Woken up from a catastrophic dream, a man finds a diary behind
his front door and starts to read it. He follows a story of a man who
embarked on a cruise to Africa. The ship was sunk by a tsunami but he
survived and found himself on a mysterious desert island. The plot is
composed of strange stories whose peculiar character is highlighted by
the author’s stylised language.A journey into the unknown provides an opportunity to show the true face of modern man whose life remains unchanged even after a disaster. There is an inherent fallibility to Sieńczyk’s characters, as well as inability and unwillingness to change. Stranded on a desert island, they don’t take any action – they simply recount incredible stories and wait to be carried along by the tides of fate.

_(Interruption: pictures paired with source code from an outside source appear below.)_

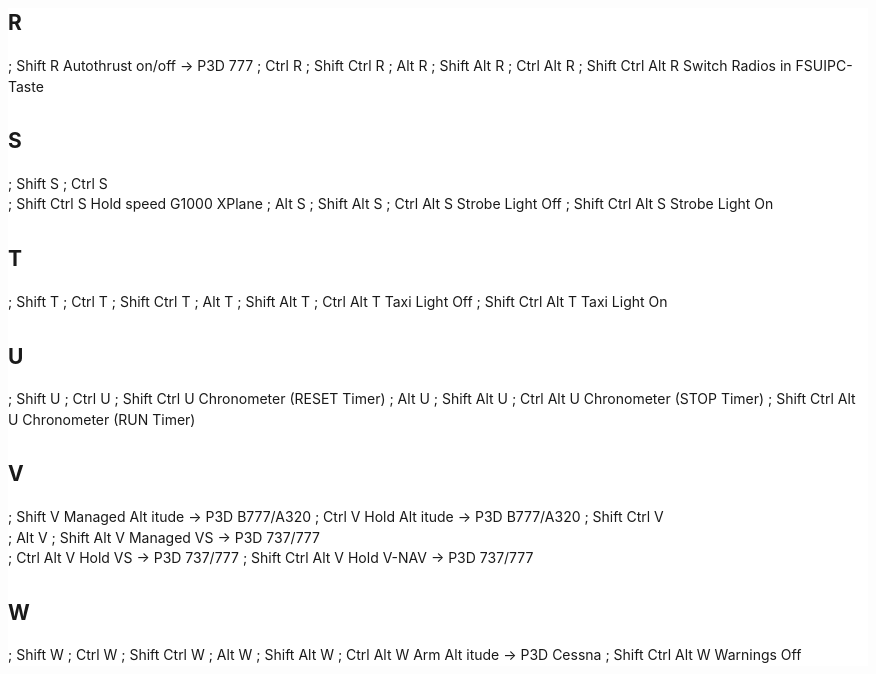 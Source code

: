 ##                   R
  ; Shift            R    Autothrust on/off -> P3D 777
  ;        Ctrl      R
  ; Shift  Ctrl      R
  ;              Alt R
  ; Shift        Alt R
  ;        Ctrl  Alt R
  ; Shift  Ctrl  Alt R    Switch Radios in FSUIPC-Taste

##                   S
  ; Shift            S
  ;        Ctrl      S    
  ; Shift  Ctrl      S    Hold speed G1000 XPlane
  ;              Alt S
  ; Shift        Alt S
  ;        Ctrl  Alt S    Strobe Light Off
  ; Shift  Ctrl  Alt S    Strobe Light On

##                   T
  ; Shift            T
  ;        Ctrl      T
  ; Shift  Ctrl      T
  ;              Alt T
  ; Shift        Alt T
  ;        Ctrl  Alt T    Taxi Light Off
  ; Shift  Ctrl  Alt T    Taxi Light On

##                   U
  ; Shift            U
  ;        Ctrl      U
  ; Shift  Ctrl      U    Chronometer (RESET Timer)
  ;              Alt U
  ; Shift        Alt U
  ;        Ctrl  Alt U    Chronometer (STOP Timer)
  ; Shift  Ctrl  Alt U    Chronometer (RUN Timer)

##                   V
  ; Shift            V    Managed Alt itude -> P3D B777/A320
  ;        Ctrl      V    Hold Alt itude -> P3D B777/A320
  ; Shift  Ctrl      V    
  ;              Alt V
  ; Shift        Alt V    Managed VS    -> P3D 737/777            
  ;        Ctrl  Alt V    Hold VS -> P3D 737/777
  ; Shift  Ctrl  Alt V    Hold V-NAV -> P3D 737/777

##                   W
  ; Shift            W
  ;        Ctrl      W
  ; Shift  Ctrl      W
  ;              Alt W
  ; Shift        Alt W
  ;        Ctrl  Alt W    Arm Alt itude -> P3D Cessna
  ; Shift  Ctrl  Alt W    Warnings Off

Maciej Sieńczyk (born in 1972) – Polish graphic artist, illustrator, comic book creator. He has worked for major literary and cultural magazines (Lampa, Exklusiv) and is the author of illustrations for several key novels by writers of the young generation (Dorota Masłowska, Michał Witkowski, Adam Widemann).
In 2005, he published his own book, Hydriola, followed by Wrzątkun in 2009 and The Adventures on a Desert Island in 2012. In 2013, he became the first comic book artist to be nominated and shortlisted for the NIKE Literary Award for his album The Adventures on a Desert Island.
Sieńczyk’s work is genuinely multidimensional, pushing the boundaries of traditional comics. His distinctive drawing style along with unusual storytelling create a unique combination of comics and illustration.
Now, you have to ask yourself "What is a graphic novel?" these days. Firstly, we exclude the various parts of a series collected into a Trade. That is just a collection. A graphic novel is a book designed to be published as a one-off, 100+ pages but even then you have to realise that a graphic novel does not have to be made up of conventional panels anymore.
Centrala has proven this point with their new books.
The art style, as soon as I opened the booked screamed out its origins. I've seen a number of comics and books from what people like to call "Central Europe" since the 1980s and to be honest I've seen some try to copy the style but it never quite works. Do you buy a book written and drawn by a Polish creator or a book written and drawn "in the style of" a Polish creator. If you say the latter please walk away from the computer....NOW!
A note book arrives and tells a story. A story/stories that at times could be called quite surrealistic and the way the author tells the story is interesting. At times the art can look a little simplistic -human figures in some sections- but it all works. The last page was...emotional.
I'm hoping that in 2015 Centrala can get to a few of the UK comic events because books such as this need to be seen more. Cinebook The 9th Art has brought us the Franco-Belgian experience and we are over-flowing with American comics. I think we need to see far more, become far more receptive to the other styles of creators out there in Europe.
Recommended.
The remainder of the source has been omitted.